Commit Graph

23 Commits

Author SHA1 Message Date
Gary Verhaegen
cb1f4ec773
ci/windows: disable spool (#10200)
* ci/windows: disable spool

We're not expecting to print anything, and @RPS5' security newsletter
says this is a vector of attack.

CHANGELOG_BEGIN
CHANGELOG_END

* increase no-spool to 6

* Windows name truncation causing collisions

* update main group

* remove temp group
2021-07-07 12:44:33 +00:00
Gary Verhaegen
31a76a4a2a
allow CI pools to use any zone (#10069)
This morning we started with very restricted CI pools (2/6 for Windows
and 7/20 for Linux), apparently because the region we run in (us-east1)
has three zones, two of them were unable to allocate new nodes, and the
default policy is to distribute nodes evenly between zones.

I've manually changed the distribution policy. Unfortunately this option
is not yet available in our version of the GCP Terraform plugin.

CHANGELOG_BEGIN
CHANGELOG_END
2021-06-22 10:43:08 +02:00
Gary Verhaegen
646c956457
new windows signing (#9786)
CHANGELOG_BEGIN
CHANGELOG_END
2021-05-25 16:23:17 +02:00
Gary Verhaegen
45bca6e68b
test_windows_signing: install for u (#9776)
Turns out "`--global`" means "for this user".

CHANGELOG_BEGIN
CHANGELOG_END
2021-05-21 15:49:31 +02:00
Gary Verhaegen
4af6608185
fix signing machine (#9772)
Turns out PowerShell is not Bash.
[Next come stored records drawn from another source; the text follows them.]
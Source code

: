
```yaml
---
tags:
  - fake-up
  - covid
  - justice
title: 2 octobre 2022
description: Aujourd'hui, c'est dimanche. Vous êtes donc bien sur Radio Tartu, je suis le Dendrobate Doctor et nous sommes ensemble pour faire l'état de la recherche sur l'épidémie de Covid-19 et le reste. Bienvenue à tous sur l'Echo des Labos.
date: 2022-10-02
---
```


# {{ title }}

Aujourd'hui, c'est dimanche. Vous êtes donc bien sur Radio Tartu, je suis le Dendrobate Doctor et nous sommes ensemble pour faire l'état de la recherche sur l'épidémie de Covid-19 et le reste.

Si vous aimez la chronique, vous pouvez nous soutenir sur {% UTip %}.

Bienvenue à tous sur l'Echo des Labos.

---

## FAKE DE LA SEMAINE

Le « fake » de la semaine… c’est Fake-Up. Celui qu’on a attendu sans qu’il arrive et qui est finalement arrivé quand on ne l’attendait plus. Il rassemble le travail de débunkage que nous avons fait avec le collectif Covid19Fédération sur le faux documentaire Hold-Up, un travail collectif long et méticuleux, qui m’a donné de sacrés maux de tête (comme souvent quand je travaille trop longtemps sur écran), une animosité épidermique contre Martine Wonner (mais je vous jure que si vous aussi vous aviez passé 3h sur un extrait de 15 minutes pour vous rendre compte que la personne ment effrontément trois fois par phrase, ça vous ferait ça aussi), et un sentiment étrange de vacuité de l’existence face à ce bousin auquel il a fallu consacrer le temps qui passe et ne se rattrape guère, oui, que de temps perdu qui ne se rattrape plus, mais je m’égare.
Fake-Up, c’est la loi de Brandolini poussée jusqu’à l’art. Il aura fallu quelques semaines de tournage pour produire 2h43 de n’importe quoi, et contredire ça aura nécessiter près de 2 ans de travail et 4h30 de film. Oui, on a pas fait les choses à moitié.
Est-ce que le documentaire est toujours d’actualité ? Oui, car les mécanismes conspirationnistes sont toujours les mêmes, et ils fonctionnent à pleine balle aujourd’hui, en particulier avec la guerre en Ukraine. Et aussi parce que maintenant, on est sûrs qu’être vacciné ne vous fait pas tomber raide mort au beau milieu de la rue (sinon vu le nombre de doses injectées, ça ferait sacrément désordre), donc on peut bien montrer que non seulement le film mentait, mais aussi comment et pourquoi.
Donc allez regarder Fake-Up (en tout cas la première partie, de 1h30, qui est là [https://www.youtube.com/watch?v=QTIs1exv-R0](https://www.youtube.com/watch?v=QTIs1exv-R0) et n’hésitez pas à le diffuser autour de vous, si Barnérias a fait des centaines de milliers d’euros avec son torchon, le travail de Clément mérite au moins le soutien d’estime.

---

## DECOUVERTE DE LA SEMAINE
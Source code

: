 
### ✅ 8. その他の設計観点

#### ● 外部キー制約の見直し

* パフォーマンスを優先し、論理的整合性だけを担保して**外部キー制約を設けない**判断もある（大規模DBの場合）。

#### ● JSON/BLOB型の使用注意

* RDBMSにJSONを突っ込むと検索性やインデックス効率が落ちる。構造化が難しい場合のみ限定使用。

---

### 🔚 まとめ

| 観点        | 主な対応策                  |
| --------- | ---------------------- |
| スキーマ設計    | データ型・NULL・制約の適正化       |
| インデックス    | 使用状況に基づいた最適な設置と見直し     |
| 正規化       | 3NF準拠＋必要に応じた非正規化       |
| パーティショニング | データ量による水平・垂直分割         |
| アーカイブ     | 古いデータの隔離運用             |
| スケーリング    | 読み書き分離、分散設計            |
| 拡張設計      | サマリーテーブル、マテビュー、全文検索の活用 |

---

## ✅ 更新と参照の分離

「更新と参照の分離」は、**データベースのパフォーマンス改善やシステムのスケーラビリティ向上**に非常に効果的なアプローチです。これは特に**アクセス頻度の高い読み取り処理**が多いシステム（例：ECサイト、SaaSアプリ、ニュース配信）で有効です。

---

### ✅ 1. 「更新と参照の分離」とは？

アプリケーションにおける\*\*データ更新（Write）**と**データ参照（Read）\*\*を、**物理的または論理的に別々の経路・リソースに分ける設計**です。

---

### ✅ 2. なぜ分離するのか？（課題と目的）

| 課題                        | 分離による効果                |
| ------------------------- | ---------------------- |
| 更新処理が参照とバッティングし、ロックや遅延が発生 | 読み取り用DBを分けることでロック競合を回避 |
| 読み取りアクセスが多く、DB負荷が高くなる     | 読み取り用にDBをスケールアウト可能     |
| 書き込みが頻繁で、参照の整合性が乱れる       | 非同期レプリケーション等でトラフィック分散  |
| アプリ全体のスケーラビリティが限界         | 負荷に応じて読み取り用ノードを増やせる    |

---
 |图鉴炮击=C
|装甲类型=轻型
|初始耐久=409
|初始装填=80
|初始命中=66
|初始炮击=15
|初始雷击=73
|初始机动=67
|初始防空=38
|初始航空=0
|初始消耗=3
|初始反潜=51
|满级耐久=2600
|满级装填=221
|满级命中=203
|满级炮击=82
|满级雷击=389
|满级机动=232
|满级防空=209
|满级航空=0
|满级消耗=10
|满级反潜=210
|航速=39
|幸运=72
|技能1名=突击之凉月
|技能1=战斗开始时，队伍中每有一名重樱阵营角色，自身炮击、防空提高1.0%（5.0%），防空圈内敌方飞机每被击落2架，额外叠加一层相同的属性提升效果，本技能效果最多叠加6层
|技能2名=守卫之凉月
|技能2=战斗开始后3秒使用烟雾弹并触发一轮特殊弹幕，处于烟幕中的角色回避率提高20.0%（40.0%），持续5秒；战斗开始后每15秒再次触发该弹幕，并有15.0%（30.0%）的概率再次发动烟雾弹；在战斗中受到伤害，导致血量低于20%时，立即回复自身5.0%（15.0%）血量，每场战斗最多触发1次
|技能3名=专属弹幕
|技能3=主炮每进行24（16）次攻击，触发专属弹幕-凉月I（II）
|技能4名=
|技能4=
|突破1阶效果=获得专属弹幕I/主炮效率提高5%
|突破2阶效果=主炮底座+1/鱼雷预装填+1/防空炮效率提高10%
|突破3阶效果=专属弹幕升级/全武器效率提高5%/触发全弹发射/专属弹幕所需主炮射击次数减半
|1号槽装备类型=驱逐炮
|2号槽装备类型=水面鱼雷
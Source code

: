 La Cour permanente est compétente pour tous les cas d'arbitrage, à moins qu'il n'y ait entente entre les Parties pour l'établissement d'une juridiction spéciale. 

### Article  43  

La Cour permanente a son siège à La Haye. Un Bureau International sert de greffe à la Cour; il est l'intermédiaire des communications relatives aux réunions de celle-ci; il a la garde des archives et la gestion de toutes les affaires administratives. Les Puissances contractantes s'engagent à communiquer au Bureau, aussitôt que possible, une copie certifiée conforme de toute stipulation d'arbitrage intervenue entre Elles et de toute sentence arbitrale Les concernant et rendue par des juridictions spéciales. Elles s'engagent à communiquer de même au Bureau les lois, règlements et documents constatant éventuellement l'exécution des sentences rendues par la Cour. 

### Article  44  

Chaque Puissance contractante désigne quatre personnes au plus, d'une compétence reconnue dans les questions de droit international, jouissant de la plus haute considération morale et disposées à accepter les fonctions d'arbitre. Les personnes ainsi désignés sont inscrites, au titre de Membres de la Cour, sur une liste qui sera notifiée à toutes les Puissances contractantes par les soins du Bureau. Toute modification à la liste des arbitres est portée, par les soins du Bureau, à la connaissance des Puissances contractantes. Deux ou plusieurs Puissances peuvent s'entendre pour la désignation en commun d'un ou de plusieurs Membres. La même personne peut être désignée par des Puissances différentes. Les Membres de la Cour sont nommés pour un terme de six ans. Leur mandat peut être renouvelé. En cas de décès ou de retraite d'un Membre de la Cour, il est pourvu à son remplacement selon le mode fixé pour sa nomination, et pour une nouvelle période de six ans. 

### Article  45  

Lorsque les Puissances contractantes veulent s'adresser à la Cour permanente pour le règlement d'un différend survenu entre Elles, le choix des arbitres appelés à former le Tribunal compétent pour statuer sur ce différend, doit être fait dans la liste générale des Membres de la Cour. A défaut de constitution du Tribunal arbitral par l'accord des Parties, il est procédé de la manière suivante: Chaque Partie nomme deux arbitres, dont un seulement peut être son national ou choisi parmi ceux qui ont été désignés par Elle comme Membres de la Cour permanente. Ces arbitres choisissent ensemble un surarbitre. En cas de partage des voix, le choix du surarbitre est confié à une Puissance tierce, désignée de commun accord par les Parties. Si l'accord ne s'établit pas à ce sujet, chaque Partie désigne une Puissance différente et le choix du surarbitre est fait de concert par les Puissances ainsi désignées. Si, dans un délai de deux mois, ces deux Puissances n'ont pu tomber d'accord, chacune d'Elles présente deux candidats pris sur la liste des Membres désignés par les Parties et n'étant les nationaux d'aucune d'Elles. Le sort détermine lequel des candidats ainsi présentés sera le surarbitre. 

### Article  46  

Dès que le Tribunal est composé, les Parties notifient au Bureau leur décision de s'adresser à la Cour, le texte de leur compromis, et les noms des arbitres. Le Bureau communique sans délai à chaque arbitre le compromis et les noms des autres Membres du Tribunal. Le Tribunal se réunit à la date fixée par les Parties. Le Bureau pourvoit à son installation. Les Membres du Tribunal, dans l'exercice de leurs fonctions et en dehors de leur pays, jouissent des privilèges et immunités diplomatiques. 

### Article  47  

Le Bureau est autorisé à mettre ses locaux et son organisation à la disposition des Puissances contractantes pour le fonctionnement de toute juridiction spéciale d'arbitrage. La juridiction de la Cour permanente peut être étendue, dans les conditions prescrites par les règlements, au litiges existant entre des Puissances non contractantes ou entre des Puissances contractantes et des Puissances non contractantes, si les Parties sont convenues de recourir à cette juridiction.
Who knew? 🤷

CHANGELOG_BEGIN
CHANGELOG_END
2021-05-21 12:36:56 +02:00
Gary Verhaegen
f5c5b634eb
prepare for EV Windows signing (#9758)
Setting up a non-disruptive way to test out EV signing of our Windows
artifacts.

CHANGELOG_BEGIN
CHANGELOG_END
2021-05-21 10:46:45 +02:00
Gary Verhaegen
cfae2d88f5
update Terraform files to match reality (#8780)
* fixup terraform config

Two changes have happened recently that have invalidated the current
Terraform files:

1. The Terraform version has gone through a major, incompatible upgrade
   (#8190); the required updates for this are reflected in the first
   commit of this PR.
2. The certificate used to serve [Hoogle](https://hoogle.daml.com) was
   about to expire, so Edward created a new one and updated the config
   directly. The second commit in this PR updates the Terraform config
   to match that new, already-in-prod setting.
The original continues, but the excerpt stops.